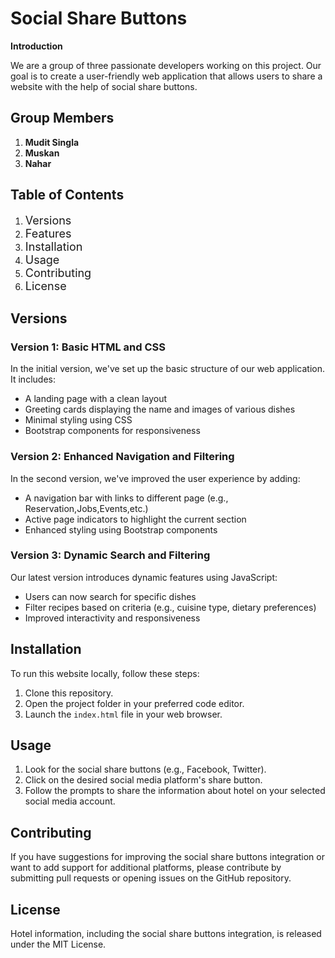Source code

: # Social Share Buttons

**Introduction**

We are a group of three passionate developers working on this project. Our goal is to create a user-friendly web application that allows users to share a website with the help of social share buttons.

## Group Members

1. **Mudit Singla**
2. **Muskan**
3. **Nahar**

## Table of Contents

1. <span style="font-size: 18px;">Versions</span>
2. <span style="font-size: 18px;">Features</span>
3. <span style="font-size: 18px;">Installation</span>
4. <span style="font-size: 18px;">Usage</span>
5. <span style="font-size: 18px;">Contributing</span>
6. <span style="font-size: 18px;">License</span>

## Versions

### Version 1: Basic HTML and CSS

In the initial version, we've set up the basic structure of our web application. It includes:

- A landing page with a clean layout
- Greeting cards displaying the name and images of various dishes
- Minimal styling using CSS
- Bootstrap components for responsiveness

### Version 2: Enhanced Navigation and Filtering

In the second version, we've improved the user experience by adding:

- A navigation bar with links to different page (e.g., Reservation,Jobs,Events,etc.)
- Active page indicators to highlight the current section
- Enhanced styling using Bootstrap components

### Version 3: Dynamic Search and Filtering

Our latest version introduces dynamic features using JavaScript:

- Users can now search for specific dishes
- Filter recipes based on criteria (e.g., cuisine type, dietary preferences)
- Improved interactivity and responsiveness

## Installation

To run this website locally, follow these steps:

1. Clone this repository.
2. Open the project folder in your preferred code editor.
3. Launch the `index.html` file in your web browser.

## Usage

1. Look for the social share buttons (e.g., Facebook, Twitter).
2. Click on the desired social media platform's share button.
3. Follow the prompts to share the information about hotel on your selected social media account.

## Contributing

If you have suggestions for improving the social share buttons integration or want to add support for additional platforms, please contribute by submitting pull requests or opening issues on the GitHub repository.

## License

Hotel information, including the social share buttons integration, is released under the MIT License.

════

The pictures in the entries above should be left out; all else must be copied exactly.

Source code

: # Social Share Buttons

**Introduction**

We are a group of three passionate developers working on this project. Our goal is to create a user-friendly web application that allows users to share a website with the help of social share buttons.

## Group Members

1. **Mudit Singla**
2. **Muskan**
3. **Nahar**

## Table of Contents

1. <span style="font-size: 18px;">Versions</span>
2. <span style="font-size: 18px;">Features</span>
3. <span style="font-size: 18px;">Installation</span>
4. <span style="font-size: 18px;">Usage</span>
5. <span style="font-size: 18px;">Contributing</span>
6. <span style="font-size: 18px;">License</span>

## Versions

### Version 1: Basic HTML and CSS

In the initial version, we've set up the basic structure of our web application. It includes:

- A landing page with a clean layout
- Greeting cards displaying the name and images of various dishes
- Minimal styling using CSS
- Bootstrap components for responsiveness

### Version 2: Enhanced Navigation and Filtering

In the second version, we've improved the user experience by adding:

- A navigation bar with links to different page (e.g., Reservation,Jobs,Events,etc.)
- Active page indicators to highlight the current section
- Enhanced styling using Bootstrap components

### Version 3: Dynamic Search and Filtering

Our latest version introduces dynamic features using JavaScript:

- Users can now search for specific dishes
- Filter recipes based on criteria (e.g., cuisine type, dietary preferences)
- Improved interactivity and responsiveness

## Installation

To run this website locally, follow these steps:

1. Clone this repository.
2. Open the project folder in your preferred code editor.
3. Launch the `index.html` file in your web browser.

## Usage

1. Look for the social share buttons (e.g., Facebook, Twitter).
2. Click on the desired social media platform's share button.
3. Follow the prompts to share the information about hotel on your selected social media account.

## Contributing

If you have suggestions for improving the social share buttons integration or want to add support for additional platforms, please contribute by submitting pull requests or opening issues on the GitHub repository.

## License

Hotel information, including the social share buttons integration, is released under the MIT License.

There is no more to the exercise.